I want to cry. I haven’t seen these friends for ages because of the pandemic but all I want to do is take my make up off and jump in the bath. But no! I will go out! I get upset that I’ve used all my energy this week on work and now it’s come to my time at the weekend I am struggling.
I pour myself a big glass of water and down it whilst holding back tears. I put my big puffer coat on for comfort, gather my thoughts (and my mask) and head back out. I wish my boyfriend was here to walk back to the pub with me because my legs are struggling, and my balance isn’t great. I am scared of falling over but I make it to the pub.
As I sit down, I’m worried I look ill and sweaty, I try to act as normal as possible and have a sip of my pint. I’ve done it now, I’m here! My anxiety gradually goes away.
Since going back to work full time and being able to see friends again the story above seems to happen way to often. A lot of my days off are spent in bed having long naps but I also make sure that I socialise when I feel up to it. But where do you find the time and energy for things in-between? Housework, food shopping, exercising, stretching, self-care, cooking!? It’s too much sometimes and I feel lost.
Things before which seemed so easy to complete on a Saturday morning before the weekend properly began now feel like mammoth tasks. By the time I have cleaned the bathroom and hoovered the lounge my back will be in agony and I’ll need to rest.
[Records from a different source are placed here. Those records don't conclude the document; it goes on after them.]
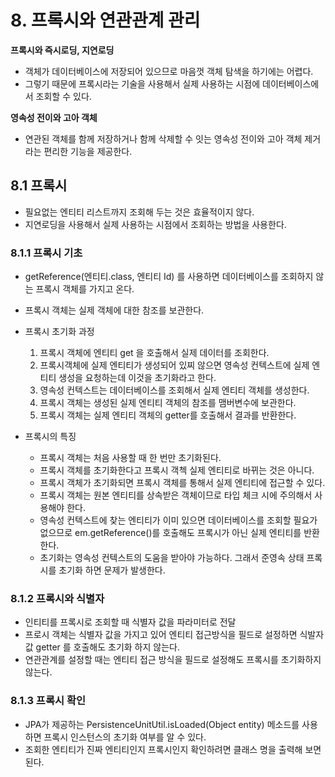 # **8. 프록시와 연관관계 관리**
**프록시와 즉시로딩, 지연로딩**
- 객체가 데이터베이스에 저장되어 있으므로 마음껏 객체 탐색을 하기에는 어렵다.
- 그렇기 때문에 프록시라는 기술을 사용해서 실제 사용하는 시점에 데이터베이스에서 조회할 수 있다.

**영속성 전이와 고아 객체**
- 연관된 객체를 함께 저장하거나 함께 삭제할 수 잇는 영속성 전이와 고아 객체 제거라는 편리한 기능을 제공한다.

## **8.1 프록시**
- 필요없는 엔티티 리스트까지 조회해 두는 것은 효율적이지 않다.
- 지연로딩을 사용해서 실제 사용하는 시점에서 조회하는 방법을 사용한다.

### **8.1.1 프록시 기초**
- getReference(엔티티.class, 엔티티 Id) 를 사용하면 데이터베이스를 조회하지 않는 프록시 객체를 가지고 온다.
- 프록시 객체는 실제 객체에 대한 참조를 보관한다.
- 프록시 초기화 과정
  1. 프록시 객체에 엔티티 get 을 호출해서 실제 데이터를 조회한다.
  2. 프록시객체에 실제 엔티티가 생성되어 있찌 않으면 영속성 컨텍스트에 실제 엔티티 생성을 요청하는데 이것을 초기화라고 한다.
  3. 영속성 컨텍스트는 데이터베이스를 조회해서 실제 엔티티 객체를 생성한다.
  4. 프록시 객체는 생성된 실제 엔티티 객체의 참조를 맴버변수에 보관한다.
  5. 프록시 객체는 실제 엔티티 객체의 getter를 호출해서 결과를 반환한다.

- 프록시의 특징
  - 프록시 객체는 처음 사용할 때 한 번만 초기화된다.
  - 프록시 객체를 초기화한다고 프록시 객첵 실제 엔티티로 바뀌는 것은 아니다.
  - 프록시 객체가 초기화되면 프록시 객체를 통해서 실제 엔티티에 접근할 수 있다.
  - 프록시 객체는 원본 엔티티를 상속받은 객체이므로 타입 체크 시에 주의해서 사용해야 한다.
  - 영속성 컨텍스트에 찾는 엔티티가 이미 있으면 데이터베이스를 조회할 필요가 없으므로 em.getReference()를 호출해도 프록시가 아닌 실제 엔티티를 반환 한다.
  - 초기화는 영속성 컨텍스트의 도움을 받아야 가능하다. 그래서 준영속 상태 프록시를 초기화 하면 문제가 발생한다.

### **8.1.2 프록시와 식별자**
- 인티티를 프록시로 조회할 때 식별자 값을 파라미터로 전달
- 프로시 객체는 식별자 값을 가지고 있어 엔티티 접근방식을 필드로 설정하면 식발자 값 getter 를 호출해도 초기화 하지 않는다.
- 연관관계를 설정할 때는 엔티티 접근 방식을 필드로 설정해도 프록시를 초기화하지 않는다.

### **8.1.3 프록시 확인**
- JPA가 제공하는 PersistenceUnitUtil.isLoaded(Object entity) 메소드를 사용하면 프록시 인스턴스의 초기화 여부를 알 수 있다.
- 조회한 엔티티가 진짜 엔티티인지 프록시인지 확인하려면 클래스 명을 출력해 보면 된다. 
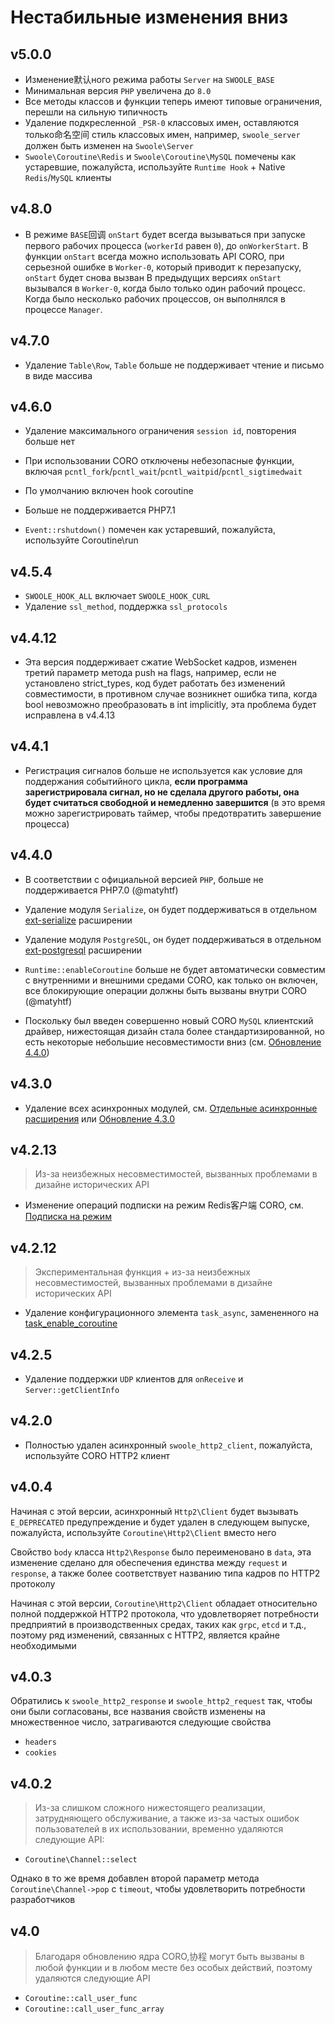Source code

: # Нестабильные изменения вниз


## v5.0.0
* Изменение默认ного режима работы `Server` на `SWOOLE_BASE`
* Минимальная версия `PHP` увеличена до `8.0`
* Все методы классов и функции теперь имеют типовые ограничения, перешли на сильную типичность
* Удаление подкресленной `_PSR-0` классовых имен, оставляются только命名空间 стиль классовых имен, например, `swoole_server` должен быть изменен на `Swoole\Server`
* `Swoole\Coroutine\Redis` и `Swoole\Coroutine\MySQL` помечены как устаревшие, пожалуйста, используйте `Runtime Hook` + Native `Redis`/`MySQL` клиенты



## v4.8.0


- В режиме `BASE`回调 `onStart` будет всегда вызываться при запуске первого рабочих процесса (`workerId` равен `0`), до `onWorkerStart`. В функции `onStart` всегда можно использовать API CORO, при серьезной ошибке в `Worker-0`, который приводит к перезапуску, `onStart` будет снова вызван
В предыдущих версиях `onStart` вызывался в `Worker-0`, когда было только один рабочий процесс. Когда было несколько рабочих процессов, он выполнялся в процессе `Manager`.


## v4.7.0


- Удаление `Table\Row`, `Table` больше не поддерживает чтение и письмо в виде массива


## v4.6.0



- Удаление максимального ограничения `session id`, повторения больше нет

- При использовании CORO отключены небезопасные функции, включая `pcntl_fork`/`pcntl_wait`/`pcntl_waitpid`/`pcntl_sigtimedwait`

- По умолчанию включен hook coroutine

- Больше не поддерживается PHP7.1
- `Event::rshutdown()` помечен как устаревший, пожалуйста, используйте Coroutine\run


## v4.5.4



- `SWOOLE_HOOK_ALL` включает `SWOOLE_HOOK_CURL`
- Удаление `ssl_method`, поддержка `ssl_protocols`


## v4.4.12


- Эта версия поддерживает сжатие WebSocket кадров, изменен третий параметр метода push на flags, например, если не установлено strict_types, код будет работать без изменений совместимости, в противном случае возникнет ошибка типа, когда bool невозможно преобразовать в int implicitly, эта проблема будет исправлена в v4.4.13


## v4.4.1


- Регистрация сигналов больше не используется как условие для поддержания событийного цикла, **если программа зарегистрировала сигнал, но не сделала другого работы, она будет считаться свободной и немедленно завершится** (в это время можно зарегистрировать таймер, чтобы предотвратить завершение процесса)


## v4.4.0



- В соответствии с официальной версией `PHP`, больше не поддерживается PHP7.0 (@matyhtf)

- Удаление модуля `Serialize`, он будет поддерживаться в отдельном [ext-serialize](https://github.com/swoole/ext-serialize) расширении

- Удаление модуля `PostgreSQL`, он будет поддерживаться в отдельном [ext-postgresql](https://github.com/swoole/ext-postgresql) расширении

- `Runtime::enableCoroutine` больше не будет автоматически совместим с внутренними и внешними средами CORO, как только он включен, все блокирующие операции должны быть вызваны внутри CORO (@matyhtf)
- Поскольку был введен совершенно новый CORO `MySQL` клиентский драйвер, нижестоящая дизайн стала более стандартизированной, но есть некоторые небольшие несовместимости вниз (см. [Обновление 4.4.0](https://wiki.swoole.com/wiki/page/p-4.4.0.html))


## v4.3.0


- Удаление всех асинхронных модулей, см. [Отдельные асинхронные расширения](https://wiki.swoole.com/wiki/page/p-async_ext.html) или [Обновление 4.3.0](https://wiki.swoole.com/wiki/page/p-4.3.0.html)


## v4.2.13

> Из-за неизбежных несовместимостей, вызванных проблемами в дизайне исторических API

* Изменение операций подписки на режим Redis客户端 CORO, см. [Подписка на режим](https://wiki.swoole.com/#/coroutine_client/redis?id=%e8%ae%a2%e9%98%85%e6%a8%a1%e5%bc%8f)


## v4.2.12

> Экспериментальная функция + из-за неизбежных несовместимостей, вызванных проблемами в дизайне исторических API


- Удаление конфигурационного элемента `task_async`, замененного на [task_enable_coroutine](https://wiki.swoole.com/#/server/setting?id=task_enable_coroutine)


## v4.2.5


- Удаление поддержки `UDP` клиентов для `onReceive` и `Server::getClientInfo`


## v4.2.0


- Полностью удален асинхронный `swoole_http2_client`, пожалуйста, используйте CORO HTTP2 клиент


## v4.0.4

Начиная с этой версии, асинхронный `Http2\Client` будет вызывать `E_DEPRECATED` предупреждение и будет удален в следующем выпуске, пожалуйста, используйте `Coroutine\Http2\Client` вместо него

Свойство `body` класса `Http2\Response` было переименовано в `data`, эта изменение сделано для обеспечения единства между `request` и `response`, а также более соответствует названию типа кадров по HTTP2 протоколу

Начиная с этой версии, `Coroutine\Http2\Client` обладает относительно полной поддержкой HTTP2 протокола, что удовлетворяет потребности предприятий в производственных средах, таких как `grpc`, `etcd` и т.д., поэтому ряд изменений, связанных с HTTP2, является крайне необходимыми


## v4.0.3

Обратились к `swoole_http2_response` и `swoole_http2_request` так, чтобы они были согласованы, все названия свойств изменены на множественное число, затрагиваются следующие свойства



- `headers`
- `cookies`


## v4.0.2

> Из-за слишком сложного нижестоящего реализации, затрудняющего обслуживание, а также из-за частых ошибок пользователей в их использовании, временно удаляются следующие API:


- `Coroutine\Channel::select`

Однако в то же время добавлен второй параметр метода `Coroutine\Channel->pop` с `timeout`, чтобы удовлетворить потребности разработчиков


## v4.0

> Благодаря обновлению ядра CORO,协程 могут быть вызваны в любой функции и в любом месте без особых действий, поэтому удаляются следующие API


- `Coroutine::call_user_func`
- `Coroutine::call_user_func_array`
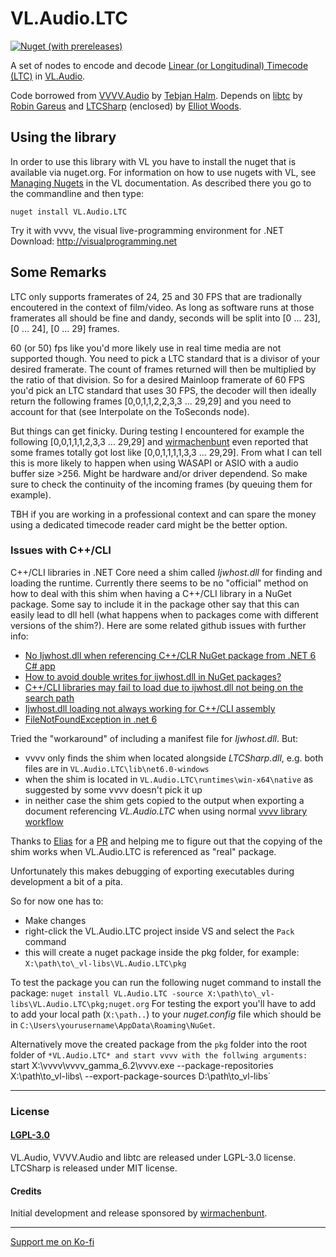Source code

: # VL.Audio.LTC
[![Nuget (with prereleases)](https://img.shields.io/nuget/vpre/VL.Audio.LTC?style=flat-square)](https://www.nuget.org/packages/VL.Audio.LTC)

A set of nodes to encode and decode [Linear (or Longitudinal) Timecode (LTC)](https://en.wikipedia.org/wiki/Linear_timecode) in [VL.Audio](https://github.com/vvvv/VL.Audio).

Code borrowed from [VVVV.Audio](https://github.com/tebjan/VVVV.Audio) by [Tebjan Halm](https://github.com/tebjan).
Depends on [libtc](https://github.com/x42/libltc) by [Robin Gareus](https://github.com/x42) and [LTCSharp](https://github.com/elliotwoods/LTCSharp) (enclosed) by [Elliot Woods](https://github.com/elliotwoods).


## Using the library
In order to use this library with VL you have to install the nuget that is available via nuget.org. For information on how to use nugets with VL, see [Managing Nugets](https://thegraybook.vvvv.org/reference/hde/managing-nugets.html) in the VL documentation. As described there you go to the commandline and then type:

    nuget install VL.Audio.LTC


Try it with vvvv, the visual live-programming environment for .NET  
Download: http://visualprogramming.net

## Some Remarks
LTC only supports framerates of 24, 25 and 30 FPS that are tradionally encoutered in the context of film/video. As long as software runs at those framerates all should be fine and dandy, seconds will be split into [0 ... 23], [0 ... 24], [0 ... 29] frames.

60 (or 50) fps like you'd more likely use in real time media are not supported though. You need to pick a LTC standard that is a divisor of your desired framerate. The count of frames returned will then be multiplied by the ratio of that division. So for a desired Mainloop framerate of 60 FPS you'd pick an LTC standard that uses 30 FPS, the decoder will then ideally return the following frames [0,0,1,1,2,2,3,3 ... 29,29] and you need to account for that (see Interpolate on the ToSeconds node).

But things can get finicky.
During testing I encountered for example the following [0,0,1,1,1,2,3,3 ... 29,29] and [wirmachenbunt](https://wirmachenbunt.de/) even reported that some frames totally got lost like [0,0,1,1,1,1,3,3 ... 29,29]. 
From what I can tell this is more likely to happen when using WASAPI or ASIO with a audio buffer size >256. Might be hardware and/or driver dependend. So make sure to check the continuity of the incoming frames (by queuing them for example).

TBH if you are working in a professional context and can spare the money using a dedicated timecode reader card might be the better option.

### Issues with C++/CLI
C++/CLI libraries in .NET Core need a shim called *Ijwhost.dll* for finding and loading the runtime. Currently there seems to be no "official" method on how to deal with this shim when having a C++/CLI library in a NuGet package. Some say to include it in the package other say  that this can easily lead to dll hell (what happens when to packages come with different versions of the shim?). Here are some related github issues with further info:

* [No Ijwhost.dll when referencing C++/CLR NuGet package from .NET 6 C# app](https://github.com/dotnet/sdk/issues/24310)
* [How to avoid double writes for ijwhost.dll in NuGet packages?](https://github.com/dotnet/sdk/issues/34213)
* [C++/CLI libraries may fail to load due to ijwhost.dll not being on the search path](https://github.com/dotnet/runtime/issues/38231)
* [Ijwhost.dll loading not always working for C++/CLI assembly](https://github.com/dotnet/runtime/issues/37972)
* [FileNotFoundException in .net 6](https://github.com/AmpScm/SharpProj/issues/25)

Tried the "workaround" of including a manifest file for *Ijwhost.dll*. But:
* vvvv only finds the shim when located alongside *LTCSharp.dll*, e.g. both files are in `VL.Audio.LTC\lib\net6.0-windows`
* when the shim is located in `VL.Audio.LTC\runtimes\win-x64\native` as suggested by some vvvv doesn't pick it up
* in neither case the shim gets copied to the output when exporting a document referencing *VL.Audio.LTC* when using normal [vvvv library workflow](https://thegraybook.vvvv.org/reference/extending/creating.html)

Thanks to [Elias](https://github.com/azeno) for a [PR](https://github.com/bj-rn/VL.Audio.LTC/pull/1) and helping me to figure out that the copying of the shim works when VL.Audio.LTC is referenced as "real" package.

Unfortunately this makes debugging of exporting executables during development a bit of a pita.

So for now one has to:

* Make changes
* right-click the VL.Audio.LTC project inside VS and select the `Pack` command
* this will create a nuget package inside the pkg folder, for example:
`X:\path\to\_vl-libs\VL.Audio.LTC\pkg`

To test the package you can run the following nuget command to install the package: 
`nuget install VL.Audio.LTC -source X:\path\to\_vl-libs\VL.Audio.LTC\pkg;nuget.org`
For testing the export you'll have to add to add your local path (`X:\path..`) to your *nuget.config* file which should be in
`C:\Users\yourusername\AppData\Roaming\NuGet`.

Alternatively move the created package from the `pkg` folder
into the root folder of `*VL.Audio.LTC* and start vvvv with the follwing arguments:
`start X:\vvvv\vvvv_gamma_6.2\vvvv.exe --package-repositories X:\path\to\_vl-libs\ --export-package-sources D:\path\to\_vl-libs\`


---


### License
#### [LGPL-3.0](https://github.com/bj-rn/VL.Audio.LTC/blob/master/LICENSE)
VL.Audio, VVVV.Audio and libtc are released under LGPL-3.0 license. LTCSharp is released under MIT license.


#### Credits
Initial development and release sponsored by [wirmachenbunt](https://wirmachenbunt.de/).

---
[Support me on Ko-fi](https://ko-fi.com/Q5Q61EQB8X)
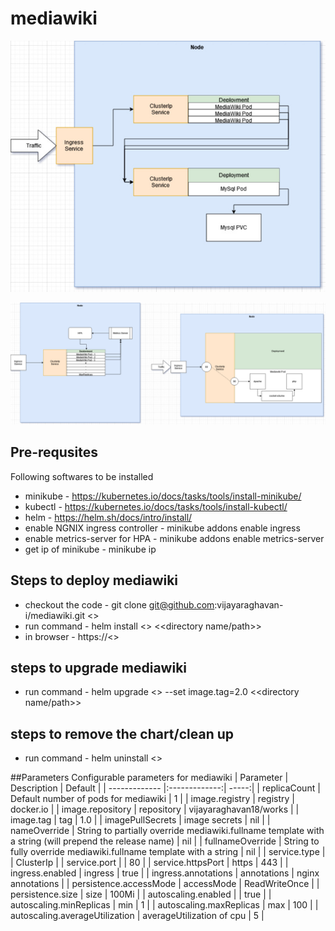 # mediawiki

![Overall Landscape](https://github.com/vijayaraghavan-i/mediawiki/blob/master/.architecture/Overall%20Landscape.jpg)

![Drill down into Mediawiki Pod](https://github.com/vijayaraghavan-i/mediawiki/blob/master/.architecture/mediawiki-pod.png)

## Pre-requsites
Following softwares to be installed
- minikube - https://kubernetes.io/docs/tasks/tools/install-minikube/
- kubectl - https://kubernetes.io/docs/tasks/tools/install-kubectl/
- helm - https://helm.sh/docs/intro/install/
- enable NGNIX ingress controller - minikube addons enable ingress
- enable metrics-server for HPA - minikube addons enable metrics-server
- get ip of minikube - minikube ip

## Steps to deploy mediawiki
- checkout the code - git clone git@github.com:vijayaraghavan-i/mediawiki.git <<directory name>>
- run command - helm install <<release-version>> <<directory name/path>>
- in browser - https://<<Minikube ip>>

## steps to upgrade mediawiki
- run command - helm upgrade <<release-version>> --set image.tag=2.0 <<directory name/path>>

## steps to remove the chart/clean up
- run command - helm uninstall <<release-version>>
  
##Parameters
Configurable parameters for mediawiki
| Parameter        | Description           | Default  |
| ------------- |:-------------:| -----:|
| replicaCount      | Default number of pods for mediawiki | 1 |
| image.registry      | registry      |   docker.io |
| image.repository | repository      |    vijayaraghavan18/works |
| image.tag | tag      |    1.0 |
| imagePullSecrets | image secrets      |    nil |
| nameOverride |    String to partially override mediawiki.fullname template with a string (will prepend the release name)   |   nil |
| fullnameOverride |   String to fully override mediawiki.fullname template with a string    |    nil |
| service.type |       |    ClusterIp |
| service.port |       |    80 |
| service.httpsPort | https      |    443 |
| ingress.enabled | ingress      |    true |
| ingress.annotations |   annotations    |    nginx annotations |
| persistence.accessMode | accessMode      |    ReadWriteOnce |
| persistence.size | size      |    100Mi |
| autoscaling.enabled |       |    true |
| autoscaling.minReplicas | min      |    1 |
| autoscaling.maxReplicas | max      |    100 |
| autoscaling.averageUtilization | averageUtilization of cpu      |    5 |
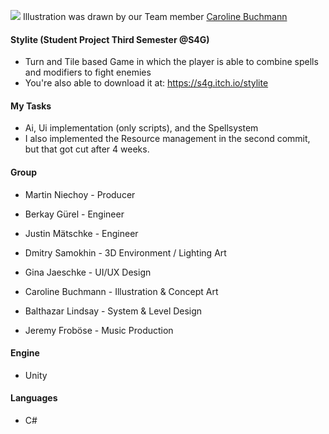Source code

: [![](Images\Banner.png)](https://www.instagram.com/feliecho_official/)
Illustration was drawn by our Team member [Caroline Buchmann](https://www.artstation.com/feliecho_official)

#### Stylite (Student Project Third Semester @S4G)
- Turn and Tile based Game in which the player is able to combine spells and modifiers to fight enemies
- You're also able to download it at: https://s4g.itch.io/stylite

#### My Tasks
- Ai, Ui implementation (only scripts), and the Spellsystem
- I also implemented the Resource management in the second commit, but that got cut after 4 weeks.

#### Group
- Martin Niechoy - Producer

- Berkay Gürel - Engineer

- Justin Mätschke - Engineer

- Dmitry Samokhin - 3D Environment / Lighting Art

- Gina Jaeschke - UI/UX Design

- Caroline Buchmann - Illustration & Concept Art

- Balthazar Lindsay - System & Level Design

- Jeremy Froböse - Music Production

#### Engine
- Unity

#### Languages
- C#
I love socialising and it’s taken me a very long time to overcome the social anxiety of actually going out to public places. Why are so many places so inaccessible? I’ve never realised how many sets of huge and dark stairways lead you to a toilet in most bars and pubs. Luckily my friends are so supportive – they won’t let me go to the toilet on my own if it’s up or down some stairs.
The thing that always feels so frustrating is the amount of energy I use at work. You have to work full time to have the money to live. But if you have MS, some weeks you work full time and lose the energy to live! It scares me that I am so young, sometimes I feel so debilitated by my MS already and that it could get worse.
I’m trying to remain positive and do what I can. Don’t get me wrong there will be some days where I can’t stop crying because I’m so frustrated. If I feel ok – I’ll do a little bit of housework here and there. I’ll plan social events in advance so I can save some energy and I’ll listen to my body while I’m working. I try hard to keep on top of vitamins, yoga stretches and diet because I know it really does help. But I also know not every day is going to be a good day and that’s okay.
All I can do is take each day as it comes and hope for the best!
My name is Sarah and I live in the UK. I have been living with MS for just over a year now. My MS journey started with optic neuritis about 5 years ago and developed into many hospital trips due to strange aches and pains! Steroids, infusions, and injections – I’ve had it all! I'm a student advisor and I love my job. I also love fashion, crocheting and cooking lots of yummy vegan food - I have been vegan for 4 years now, it’s nothing to do with my MS, I just love the environment. Since my diagnosis I have tried to turn it into something positive by raising awareness about MS in the news and on the radio. I also want to support people newly diagnosed with MS and give them hope you can live a great life with MS, you just need to find your own way!